Enfin, l'article 4 remonte aux sources d'un profond malaise. Il est proposé de modifier les nomenclatures NAF – nomenclature d'activités française – et PCS – professions et catégories socioprofessionnelles – de l'INSEE, qui classent les sages-femmes avec les infirmières ou en catégorie de « professions intermédiaires » depuis 1982. Elles seront ainsi reclassées, comme le prévoit le code de la santé publique, à l'instar des professions médicales, à la place qui est la leur. Nous avons confiance en elles et au travail de qualité qu'elles réalisent. Preuve en est : au sein de cette législature, leurs compétences n'ont cessé d'être réaffirmées et élargies.

Je tiens à saluer les très récentes annonces faites par le Gouvernement, qui signe, par le protocole d'accord trouvé, des avancées importantes pour la profession, avec la revalorisation nette de 500 euros par mois pour les sages-femmes hospitalières à compter du 1er février 2022 ainsi que la réaffirmation de leur rôle spécifique au sein des établissements de santé.
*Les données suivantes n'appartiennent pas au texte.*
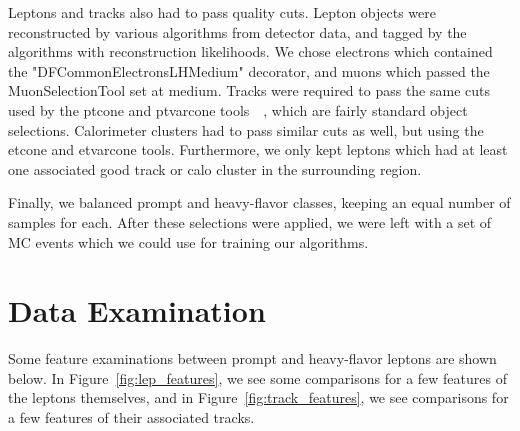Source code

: Leptons and tracks also had to pass quality cuts. Lepton objects were reconstructed by various algorithms from detector data, and tagged by the algorithms with reconstruction likelihoods. We chose electrons which contained the "DFCommonElectronsLHMedium" decorator, and muons which passed the MuonSelectionTool set at medium. Tracks were required to pass the same cuts used by the ptcone and ptvarcone tools~\cite{run2isolation}~\cite{trackingcp}, which are fairly standard object selections. Calorimeter clusters had to pass similar cuts as well, but using the etcone and etvarcone tools. Furthermore, we only kept leptons which had at least one associated good track or calo cluster in the surrounding region.

Finally, we balanced prompt and heavy-flavor classes, keeping an equal number of samples for each. After these selections were applied, we were left with a set of MC events which we could use for training our algorithms.

\section{Data Examination}
 
Some feature examinations between prompt and heavy-flavor leptons are shown below. In Figure~\ref{fig:lep_features}, we see some comparisons for a few features of the leptons themselves, and in Figure~\ref{fig:track_features}, we see comparisons for a few features of their associated tracks.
Ces annonces vont dans le sens de cette proposition de loi en entérinant la création d'une sixième année de formation, ce qui figure à l'article 2.

Cette proposition de loi s'inscrit donc dans un continuum. Elle fédère et fait consensus ; à aucun moment nous n'avons entendu un dissensus lors des auditions et consultations menées. Elle répond à une demande d'un meilleur accompagnement de la part des professionnelles, des parturientes et des femmes en général – où l'humain est enfin replacé au cœur de l'échange.
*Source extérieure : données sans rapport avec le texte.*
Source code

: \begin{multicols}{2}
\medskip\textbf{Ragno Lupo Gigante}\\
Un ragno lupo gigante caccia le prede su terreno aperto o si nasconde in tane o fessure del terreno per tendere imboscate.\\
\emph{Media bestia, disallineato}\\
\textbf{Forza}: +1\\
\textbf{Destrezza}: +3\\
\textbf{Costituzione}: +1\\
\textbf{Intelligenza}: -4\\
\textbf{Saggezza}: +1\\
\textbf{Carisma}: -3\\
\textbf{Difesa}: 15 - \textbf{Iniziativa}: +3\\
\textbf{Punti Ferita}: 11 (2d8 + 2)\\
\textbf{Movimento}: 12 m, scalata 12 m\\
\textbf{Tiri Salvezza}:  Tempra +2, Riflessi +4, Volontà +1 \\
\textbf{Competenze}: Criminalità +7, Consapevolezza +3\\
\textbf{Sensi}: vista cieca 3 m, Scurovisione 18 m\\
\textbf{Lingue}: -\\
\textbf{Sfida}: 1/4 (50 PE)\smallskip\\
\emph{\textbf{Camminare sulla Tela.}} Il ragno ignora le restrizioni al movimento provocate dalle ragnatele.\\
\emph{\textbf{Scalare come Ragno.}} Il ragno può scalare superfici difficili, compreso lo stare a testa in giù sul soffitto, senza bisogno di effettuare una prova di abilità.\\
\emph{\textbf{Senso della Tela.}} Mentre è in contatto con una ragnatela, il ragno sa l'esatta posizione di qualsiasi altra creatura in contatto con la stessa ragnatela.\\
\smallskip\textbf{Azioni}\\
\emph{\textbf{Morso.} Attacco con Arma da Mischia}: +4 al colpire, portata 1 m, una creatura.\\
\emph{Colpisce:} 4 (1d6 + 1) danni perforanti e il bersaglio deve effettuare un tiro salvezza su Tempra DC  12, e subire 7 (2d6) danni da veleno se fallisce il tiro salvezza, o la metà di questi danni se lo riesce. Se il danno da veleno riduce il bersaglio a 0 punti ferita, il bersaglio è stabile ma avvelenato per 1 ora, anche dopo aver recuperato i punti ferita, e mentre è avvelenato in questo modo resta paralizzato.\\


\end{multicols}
Si les sages-femmes françaises sont les premières d'Europe en compétences et en responsabilités, cela n'en sera que plus vrai demain, pour répondre aux besoins en santé de notre population.
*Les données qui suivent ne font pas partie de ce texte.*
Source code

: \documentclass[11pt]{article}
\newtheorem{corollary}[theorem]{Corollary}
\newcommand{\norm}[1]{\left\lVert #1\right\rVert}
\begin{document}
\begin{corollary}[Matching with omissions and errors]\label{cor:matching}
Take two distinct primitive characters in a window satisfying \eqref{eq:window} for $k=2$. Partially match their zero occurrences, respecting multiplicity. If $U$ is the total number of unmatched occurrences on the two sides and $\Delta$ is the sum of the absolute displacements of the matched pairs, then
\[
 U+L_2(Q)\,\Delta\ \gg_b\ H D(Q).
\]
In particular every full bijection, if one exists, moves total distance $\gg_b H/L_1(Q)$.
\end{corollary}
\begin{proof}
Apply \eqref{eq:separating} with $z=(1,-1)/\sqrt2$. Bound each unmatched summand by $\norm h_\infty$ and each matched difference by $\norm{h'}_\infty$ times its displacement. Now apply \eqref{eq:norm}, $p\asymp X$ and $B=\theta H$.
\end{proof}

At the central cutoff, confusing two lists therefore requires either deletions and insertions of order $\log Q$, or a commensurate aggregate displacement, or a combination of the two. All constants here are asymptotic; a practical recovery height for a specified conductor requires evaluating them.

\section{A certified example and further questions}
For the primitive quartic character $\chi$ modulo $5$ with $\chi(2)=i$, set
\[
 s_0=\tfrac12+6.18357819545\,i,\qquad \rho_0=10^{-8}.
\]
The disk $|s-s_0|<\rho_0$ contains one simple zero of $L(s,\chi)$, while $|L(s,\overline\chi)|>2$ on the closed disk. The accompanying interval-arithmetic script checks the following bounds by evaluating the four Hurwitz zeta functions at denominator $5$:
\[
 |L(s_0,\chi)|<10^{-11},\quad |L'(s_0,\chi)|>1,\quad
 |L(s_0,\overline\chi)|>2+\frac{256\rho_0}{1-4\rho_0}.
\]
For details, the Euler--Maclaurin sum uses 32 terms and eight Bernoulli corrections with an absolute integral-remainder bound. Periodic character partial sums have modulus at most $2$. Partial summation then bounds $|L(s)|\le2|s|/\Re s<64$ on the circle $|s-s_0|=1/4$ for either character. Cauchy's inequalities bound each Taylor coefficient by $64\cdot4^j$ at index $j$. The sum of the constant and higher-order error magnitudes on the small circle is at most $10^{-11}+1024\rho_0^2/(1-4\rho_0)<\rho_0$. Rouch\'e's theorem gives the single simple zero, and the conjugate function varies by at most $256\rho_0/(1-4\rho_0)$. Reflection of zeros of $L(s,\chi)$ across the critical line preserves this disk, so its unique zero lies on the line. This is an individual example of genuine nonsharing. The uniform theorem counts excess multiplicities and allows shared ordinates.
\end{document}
Avec ce texte, nous effectuons un changement de paradigme. Pour construire le système de santé de demain et l'hôpital du futur, nous devons déplacer notre centre de gravité, « médicocentré » et « hospitalocentré », pour laisser toute leur place à des professions peu visibles jusqu'à maintenant. Chacun connaît le proverbe : « Mieux vaut prévenir que guérir. » Nous l'approuvons tous, et pourtant, combien des lois que nous adoptons relèvent-elles de la prévention ? Dans le domaine de la santé, la prévention, qui est la plus redoutable et la plus efficace des armes pour lutter contre la maladie …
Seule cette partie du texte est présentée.